At least 24 out of the mine's 25 mules died in the explosion, along with an unknown number of horses and canaries. Additionally, rescuers commandeered about 20 of the community's pet birds to use as poison gas level detectors during the rescue and recovery efforts. They had an additional 30 canaries shipped in overnight. About 16 canaries died in the process.

==Explosions==
The explosions were determined to have been caused by a failure to properly dampen coal dust in the mine during the previous shift. The first blast occurred between 8:00 a.m. and 8:15 a.m. in a chamber approximately 7,000 ft from the entrance to the Utah Fuel Company's Castle Gate Mine #2. A fire boss in this chamber was investigating gas near the roof of the mine when his carbide lamp went out. The miner attempted to relight his lamp with a match that ignited the gas and coal dust, setting off a gigantic explosion.

The force of the explosion was powerful enough to launch a mining car, telephone poles, and other equipment across the canyon, a distance of nearly a mile from the entrance to the mine. The steel gates of the mine were ripped from their concrete foundations. Inside the mine, rails were twisted, roof supports were destroyed, afterdamp and coal dust filled the air, and the lamps of the surviving miners were blown out. As these men attempted to relight their lamps, a second explosion was sparked, killing the remainder of the workers in the mine. A third explosion occurred approximately 20 minutes later, causing a destructive cave-in.

==Aftermath==
Recovery of the bodies took nine days. Identification of the victims was only possible, in some cases, by recognizing familiar articles of clothing. The remains of one miner were exhumed from the small cemetery near the mine entrance in order to rebury his body with his head, which was found some distance from the mine entrance subsequent to the hasty funeral service he had initially received.

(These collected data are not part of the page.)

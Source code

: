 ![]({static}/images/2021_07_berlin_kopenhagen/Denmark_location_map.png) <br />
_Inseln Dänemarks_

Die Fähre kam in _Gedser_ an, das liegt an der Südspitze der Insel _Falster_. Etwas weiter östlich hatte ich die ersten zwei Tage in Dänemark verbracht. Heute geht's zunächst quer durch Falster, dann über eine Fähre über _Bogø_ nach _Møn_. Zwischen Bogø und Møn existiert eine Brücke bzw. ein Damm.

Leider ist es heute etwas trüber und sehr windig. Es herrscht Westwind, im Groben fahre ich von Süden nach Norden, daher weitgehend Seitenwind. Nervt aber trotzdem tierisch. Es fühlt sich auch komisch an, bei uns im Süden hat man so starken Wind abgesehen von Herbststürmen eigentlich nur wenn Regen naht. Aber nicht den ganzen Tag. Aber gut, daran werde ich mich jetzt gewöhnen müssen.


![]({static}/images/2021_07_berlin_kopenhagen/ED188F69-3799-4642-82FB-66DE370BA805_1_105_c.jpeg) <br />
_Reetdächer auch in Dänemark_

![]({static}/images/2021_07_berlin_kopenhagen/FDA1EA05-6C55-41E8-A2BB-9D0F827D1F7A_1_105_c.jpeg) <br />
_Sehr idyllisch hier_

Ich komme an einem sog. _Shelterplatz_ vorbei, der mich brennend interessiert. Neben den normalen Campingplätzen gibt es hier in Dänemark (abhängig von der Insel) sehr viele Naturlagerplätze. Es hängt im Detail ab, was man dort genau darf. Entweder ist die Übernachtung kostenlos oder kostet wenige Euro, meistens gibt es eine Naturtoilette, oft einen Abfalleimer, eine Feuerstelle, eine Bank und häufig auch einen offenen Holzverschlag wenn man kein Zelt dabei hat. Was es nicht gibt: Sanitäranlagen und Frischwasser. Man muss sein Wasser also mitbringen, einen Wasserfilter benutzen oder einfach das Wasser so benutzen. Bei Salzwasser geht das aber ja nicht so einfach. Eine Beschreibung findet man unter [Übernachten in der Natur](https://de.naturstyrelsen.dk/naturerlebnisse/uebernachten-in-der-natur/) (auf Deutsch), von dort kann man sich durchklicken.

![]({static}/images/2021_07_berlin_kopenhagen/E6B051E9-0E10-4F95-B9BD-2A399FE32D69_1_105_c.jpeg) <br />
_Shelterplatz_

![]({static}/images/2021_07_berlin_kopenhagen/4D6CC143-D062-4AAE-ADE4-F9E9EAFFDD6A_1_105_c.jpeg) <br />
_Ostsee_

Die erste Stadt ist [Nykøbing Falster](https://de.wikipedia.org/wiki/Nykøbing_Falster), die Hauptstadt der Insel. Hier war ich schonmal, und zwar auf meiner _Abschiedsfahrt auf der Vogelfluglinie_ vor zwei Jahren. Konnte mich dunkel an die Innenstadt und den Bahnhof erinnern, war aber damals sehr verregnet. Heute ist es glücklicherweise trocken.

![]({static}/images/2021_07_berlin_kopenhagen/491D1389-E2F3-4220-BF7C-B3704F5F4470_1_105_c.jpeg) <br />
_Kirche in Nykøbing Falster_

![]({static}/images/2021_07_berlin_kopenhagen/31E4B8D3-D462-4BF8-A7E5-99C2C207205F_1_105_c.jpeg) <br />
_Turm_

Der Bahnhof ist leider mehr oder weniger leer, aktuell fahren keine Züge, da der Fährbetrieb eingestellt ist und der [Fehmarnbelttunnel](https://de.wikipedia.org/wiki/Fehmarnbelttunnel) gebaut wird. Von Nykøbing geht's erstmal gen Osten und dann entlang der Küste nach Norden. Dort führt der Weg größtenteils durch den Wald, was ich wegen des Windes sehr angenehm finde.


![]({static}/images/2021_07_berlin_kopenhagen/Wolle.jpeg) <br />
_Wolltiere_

The nationalities of the men killed in the explosion reflect the labor force of mining industry in the United States in the early 20th century: of the 171 fatalities, 50 were native-born Greeks, 25 were Italians, 32 English or Scots, 12 Welsh, four Japanese, and three Austrians (or South Slavs). The youngest victim was 15 years old and the oldest was 73.

Two weeks prior to the explosion, the Utah Fuel Company had laid off many of the unmarried miners and miners without dependents during a period of reduced orders for coal. As a result, 114 of the men who were killed in the disaster were married men, leaving behind 415 widows and fatherless children. The death benefits from the Utah State Workmen's Compensation Fund, established in 1917, provided $5,000 per dependent, paid out in $16 per week for six years. However, the Castle Gate Relief Fund, which had solicited funds from each county in Utah, continued to disburse benefits to some dependents as late as 1936.

==Conclusion==
With this explosion, Carbon County, Utah had suffered both the worst and the third-worst mining disasters in the history of the mining industry in the United States to that point. The Castle Gate mine disaster currently ranks as the 10th worst mining disaster in United States history and the second worst mining disaster in the history of the state of Utah, following the Scofield Mine disaster of 1900, which killed 200 miners.